Single by Primal Scream

from the album Riot City Blues
- Released: 7 August 2006
- Recorded: 2005
- Genre: Alternative rock, indie rock, experimental rock, blues rock
- Length: 4:00
- Label: Columbia
- Songwriters: Martin Duffy, Bobby Gillespie, Andrew Innes, Robert Young
- Producer: Youth

Primal Scream singles chronology
| "Country Girl" (2006) | "Dolls (Sweet Rock and Roll)" (2006) | "Sometimes I Feel So Lonely" (2006) |

= Dolls (Sweet Rock and Roll) =

"Dolls (Sweet Rock and Roll)" (sometimes referred to as "Dolls" or "Dolls (Sweet Rock n Roll)") is a song by Scottish band Primal Scream. It was released as the second single from the band's eighth album, Riot City Blues, on 7 August 2006, and reached number forty on the UK Singles Chart.
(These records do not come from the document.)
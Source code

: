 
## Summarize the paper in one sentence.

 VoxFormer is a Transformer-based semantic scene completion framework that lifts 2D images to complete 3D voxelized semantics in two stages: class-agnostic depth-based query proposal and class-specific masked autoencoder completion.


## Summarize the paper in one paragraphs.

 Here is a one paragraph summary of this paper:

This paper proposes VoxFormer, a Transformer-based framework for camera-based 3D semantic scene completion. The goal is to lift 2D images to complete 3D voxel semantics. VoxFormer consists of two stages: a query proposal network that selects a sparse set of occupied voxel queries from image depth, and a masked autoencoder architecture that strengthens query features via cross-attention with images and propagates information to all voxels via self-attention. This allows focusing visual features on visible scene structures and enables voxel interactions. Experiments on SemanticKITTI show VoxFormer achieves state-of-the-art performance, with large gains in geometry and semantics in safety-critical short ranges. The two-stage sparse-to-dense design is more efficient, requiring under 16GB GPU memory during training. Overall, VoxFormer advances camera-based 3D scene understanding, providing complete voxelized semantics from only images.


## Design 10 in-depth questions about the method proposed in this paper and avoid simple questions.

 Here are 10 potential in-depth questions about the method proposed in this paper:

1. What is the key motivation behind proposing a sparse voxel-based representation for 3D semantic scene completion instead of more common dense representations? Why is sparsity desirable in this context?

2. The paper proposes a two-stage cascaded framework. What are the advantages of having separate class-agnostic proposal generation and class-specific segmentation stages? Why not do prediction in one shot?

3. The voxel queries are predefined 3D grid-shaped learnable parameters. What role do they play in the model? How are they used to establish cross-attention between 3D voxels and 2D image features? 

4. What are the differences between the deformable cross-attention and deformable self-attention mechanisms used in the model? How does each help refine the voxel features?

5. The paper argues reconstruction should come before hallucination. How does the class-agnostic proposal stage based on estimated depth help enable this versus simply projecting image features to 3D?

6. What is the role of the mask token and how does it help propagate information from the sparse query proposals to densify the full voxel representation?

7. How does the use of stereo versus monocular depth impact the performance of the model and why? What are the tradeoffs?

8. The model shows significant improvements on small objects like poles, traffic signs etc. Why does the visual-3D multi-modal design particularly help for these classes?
It also features the vocals of Alison Mosshart (VV) from the British/American rock band, The Kills.

==Track listings==

===7"===
1. "Dolls (Sweet Rock and Roll)"
2. "Suicide Sally & Johnny Guitar" (Live XFM Session)

===CD1===
1. "Dolls (Sweet Rock and Roll)"
2. "It's Not Enough" (Written by Johnny Thunders)

===CD2===
1. "Dolls (Sweet Rock and Roll)"
2. "Zeppelin Blues While Thinking of Robert Parker"
3. "Bloods" (2 Lone Swordsmen Remix)
4. "Dolls (Sweet Rock and Roll)" (Video)

===Trivia===
This single is featured on the hit PlayStation 3 video game Motorstorm, and is most commonly played on the level "Rain God Mesa".